Re: Custom FileOutputFormat / RecordWriter

Posted by Harsh J <ha...@cloudera.com>.

Tom,

What I meant to say was that doing this is well supported with
existing API/libraries itself:

- The class MultipleOutputs supports providing a filename for an
output. See MultipleOutputs.addNamedOutput usage [1].
- The type 'NullWritable' is a special writable that doesn't do
anything. So if its configured into the above filename addition as a
key-type, and you pass NullWritable.get() as the key in every write
operation, you will end up just writing the value part of (key,
value).
- This way you do not have to write a custom OutputFormat for your use-case.

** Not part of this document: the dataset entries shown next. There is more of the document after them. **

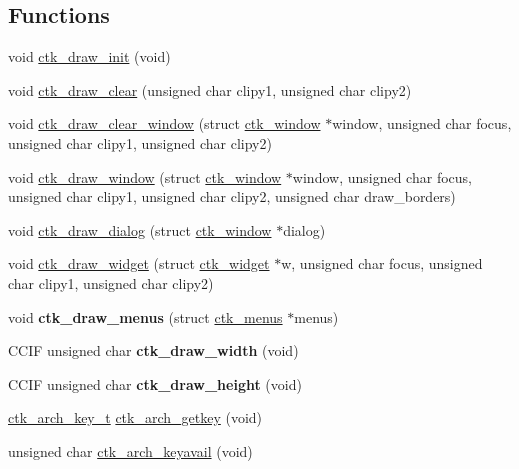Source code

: \subsection*{Functions}
\begin{DoxyCompactItemize}
\item 
void \hyperlink{group__ctkdraw_ga271a33b474a94da63244e94c84127303}{ctk\+\_\+draw\+\_\+init} (void)
\item 
void \hyperlink{group__ctkdraw_gae6e8805e52467b2942c2af3e0080b6e1}{ctk\+\_\+draw\+\_\+clear} (unsigned char clipy1, unsigned char clipy2)
\item 
void \hyperlink{group__ctkdraw_gaeade88277aa23594cd8dc9f4caeba46d}{ctk\+\_\+draw\+\_\+clear\+\_\+window} (struct \hyperlink{structctk__window}{ctk\+\_\+window} $\ast$window, unsigned char focus, unsigned char clipy1, unsigned char clipy2)
\item 
void \hyperlink{group__ctkdraw_gae172d39b14556ee88707d4e6979abb34}{ctk\+\_\+draw\+\_\+window} (struct \hyperlink{structctk__window}{ctk\+\_\+window} $\ast$window, unsigned char focus, unsigned char clipy1, unsigned char clipy2, unsigned char draw\+\_\+borders)
\item 
void \hyperlink{group__ctkdraw_gae973e0af36f51f685e88216fa10ceb56}{ctk\+\_\+draw\+\_\+dialog} (struct \hyperlink{structctk__window}{ctk\+\_\+window} $\ast$dialog)
\item 
void \hyperlink{group__ctkdraw_ga2c09354ec5cfdb654b09cf478e8f2399}{ctk\+\_\+draw\+\_\+widget} (struct \hyperlink{structctk__widget}{ctk\+\_\+widget} $\ast$w, unsigned char focus, unsigned char clipy1, unsigned char clipy2)
\item 
\hypertarget{group__ctkdraw_gaa91a72c85f1c0a96ef85661b3b655067}{}void {\bfseries ctk\+\_\+draw\+\_\+menus} (struct \hyperlink{structctk__menus}{ctk\+\_\+menus} $\ast$menus)\label{group__ctkdraw_gaa91a72c85f1c0a96ef85661b3b655067}

\item 
\hypertarget{group__ctkdraw_ga573ade441a6b0b0ccbaf5f1ccc90fa9b}{}C\+C\+I\+F unsigned char {\bfseries ctk\+\_\+draw\+\_\+width} (void)\label{group__ctkdraw_ga573ade441a6b0b0ccbaf5f1ccc90fa9b}

\item 
\hypertarget{group__ctkdraw_gac8b314f484f9c768f337ab2daabf9318}{}C\+C\+I\+F unsigned char {\bfseries ctk\+\_\+draw\+\_\+height} (void)\label{group__ctkdraw_gac8b314f484f9c768f337ab2daabf9318}

\item 
\hyperlink{group__ctkdraw_gaa6eb41324497b3d828d208c0efa6fa90}{ctk\+\_\+arch\+\_\+key\+\_\+t} \hyperlink{group__ctkdraw_ga30c8437f37694ec49bd8bfef7ba0f6a0}{ctk\+\_\+arch\+\_\+getkey} (void)
\item 
unsigned char \hyperlink{group__ctkdraw_ga273c1f39eb29f14b9ca5f0a7d8db9d42}{ctk\+\_\+arch\+\_\+keyavail} (void)
\end{DoxyCompactItemize}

[1] - http://hadoop.apache.org/common/docs/r0.20.2/api/org/apache/hadoop/mapred/lib/MultipleOutputs.html
(Also available for the new API, depending on which
version/distribution of Hadoop you are on)

On Tue, Jul 26, 2011 at 3:36 AM, Tom Melendez <to...@supertom.com> wrote:
> Hi Harsh,
>
> Thanks for the response.  Unfortunately, I'm not following your response.  :-)
>
> Could you elaborate a bit?
>
> Thanks,
>
> Tom
>
> On Mon, Jul 25, 2011 at 2:10 PM, Harsh J <ha...@cloudera.com> wrote:
>> You can use MultipleOutputs (or MultiTextOutputFormat for direct
>> key-file mapping, but I'd still prefer the stable MultipleOutputs).
>> Your sinking Key can be of NullWritable type, and you can keep passing
>> an instance of NullWritable.get() to it in every cycle. This would
>> write just the value, while the filenames are added/sourced from the
>> key inside the mapper code.
>>
>> This, if you are not comfortable writing your own code and maintaining
>> it, I s'pose. Your approach is correct as well, if the question was
>> specifically that.
>>
>> On Tue, Jul 26, 2011 at 1:55 AM, Tom Melendez <to...@supertom.com> wrote:
>>> Hi Folks,
>>>
>>> Just doing a sanity check here.
>>>
>>> I have a map-only job, which produces a filename for a key and data as
>>> a value.  I want to write the value (data) into the key (filename) in
>>> the path specified when I run the job.
>>>
>>> The value (data) doesn't need any formatting, I can just write it to
>>> HDFS without modification.
>>>
>>> So, looking at this link (the Output Formats section):
>>>
>>> http://developer.yahoo.com/hadoop/tutorial/module5.html
>>>
>>> Looks like I want to:
>>> - create a new output format
>>> - override write, tell it not to call writekey as I don't want that written
>>> - new getRecordWriter method that use the key as the filename and
>>> calls my outputformat
>>>
>>> Sound reasonable?
>>>
>>> Thanks,
>>>
>>> Tom
>>>
>>> --
>>> ===================
>>> Skybox is hiring.
>>> http://www.skyboximaging.com/careers/jobs
>>>
>>
>>
>>
>> --
>> Harsh J
>>
>
>
>
> --
> ===================
> Skybox is hiring.
> http://www.skyboximaging.com/careers/jobs
>



-- 
Harsh J

Re: Custom FileOutputFormat / RecordWriter

Posted by Tom Melendez <to...@supertom.com>.

Hi Harsh,

Thanks for the response.  Unfortunately, I'm not following your response.  :-)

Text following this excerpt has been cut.